### ACTIVITY
Transcribe exactly the lines from the one holding "heaviest lines are" to the end of the data below, including both of those lines and no others.

### STORED DATA
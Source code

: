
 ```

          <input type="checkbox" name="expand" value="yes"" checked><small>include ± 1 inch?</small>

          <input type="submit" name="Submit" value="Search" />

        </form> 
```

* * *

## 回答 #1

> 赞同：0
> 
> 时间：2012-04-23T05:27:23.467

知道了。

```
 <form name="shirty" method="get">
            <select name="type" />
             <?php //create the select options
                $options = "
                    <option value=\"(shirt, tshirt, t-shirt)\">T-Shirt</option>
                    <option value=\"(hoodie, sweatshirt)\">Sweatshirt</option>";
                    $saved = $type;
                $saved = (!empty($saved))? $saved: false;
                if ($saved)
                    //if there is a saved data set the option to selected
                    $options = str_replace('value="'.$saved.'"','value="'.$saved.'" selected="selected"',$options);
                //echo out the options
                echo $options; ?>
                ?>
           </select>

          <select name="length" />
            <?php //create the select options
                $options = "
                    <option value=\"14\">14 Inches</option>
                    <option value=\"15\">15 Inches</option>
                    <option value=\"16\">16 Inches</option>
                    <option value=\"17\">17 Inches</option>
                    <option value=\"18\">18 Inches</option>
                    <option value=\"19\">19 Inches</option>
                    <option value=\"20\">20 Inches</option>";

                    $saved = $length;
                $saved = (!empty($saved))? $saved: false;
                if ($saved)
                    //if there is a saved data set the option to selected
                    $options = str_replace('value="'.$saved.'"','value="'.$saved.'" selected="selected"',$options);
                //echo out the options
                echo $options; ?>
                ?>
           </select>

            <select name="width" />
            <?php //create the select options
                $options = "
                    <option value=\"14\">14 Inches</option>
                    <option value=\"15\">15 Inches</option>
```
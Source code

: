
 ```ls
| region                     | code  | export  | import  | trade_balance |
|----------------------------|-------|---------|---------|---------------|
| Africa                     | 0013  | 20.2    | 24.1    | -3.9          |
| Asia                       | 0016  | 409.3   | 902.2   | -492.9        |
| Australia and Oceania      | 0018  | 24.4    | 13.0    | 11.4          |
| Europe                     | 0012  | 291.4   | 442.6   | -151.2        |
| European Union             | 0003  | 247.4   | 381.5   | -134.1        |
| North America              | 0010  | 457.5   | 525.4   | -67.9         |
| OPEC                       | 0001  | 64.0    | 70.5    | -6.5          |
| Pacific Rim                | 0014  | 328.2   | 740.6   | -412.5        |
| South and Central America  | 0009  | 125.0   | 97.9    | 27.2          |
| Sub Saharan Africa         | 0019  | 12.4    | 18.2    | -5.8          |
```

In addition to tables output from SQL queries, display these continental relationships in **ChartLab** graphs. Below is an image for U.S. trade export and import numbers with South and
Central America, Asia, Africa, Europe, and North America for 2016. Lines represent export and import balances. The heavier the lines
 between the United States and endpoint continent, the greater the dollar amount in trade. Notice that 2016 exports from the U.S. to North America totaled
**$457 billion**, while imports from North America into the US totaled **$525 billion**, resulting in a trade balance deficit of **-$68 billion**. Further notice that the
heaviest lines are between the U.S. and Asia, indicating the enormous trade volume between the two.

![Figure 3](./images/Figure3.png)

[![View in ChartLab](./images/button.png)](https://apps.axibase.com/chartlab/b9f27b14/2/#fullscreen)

### RESULT OF THE EXERCISE
heaviest lines are between the U.S. and Asia, indicating the enormous trade volume between the two.

![Figure 3](./images/Figure3.png)

[![View in ChartLab](./images/button.png)](https://apps.axibase.com/chartlab/b9f27b14/2/#fullscreen)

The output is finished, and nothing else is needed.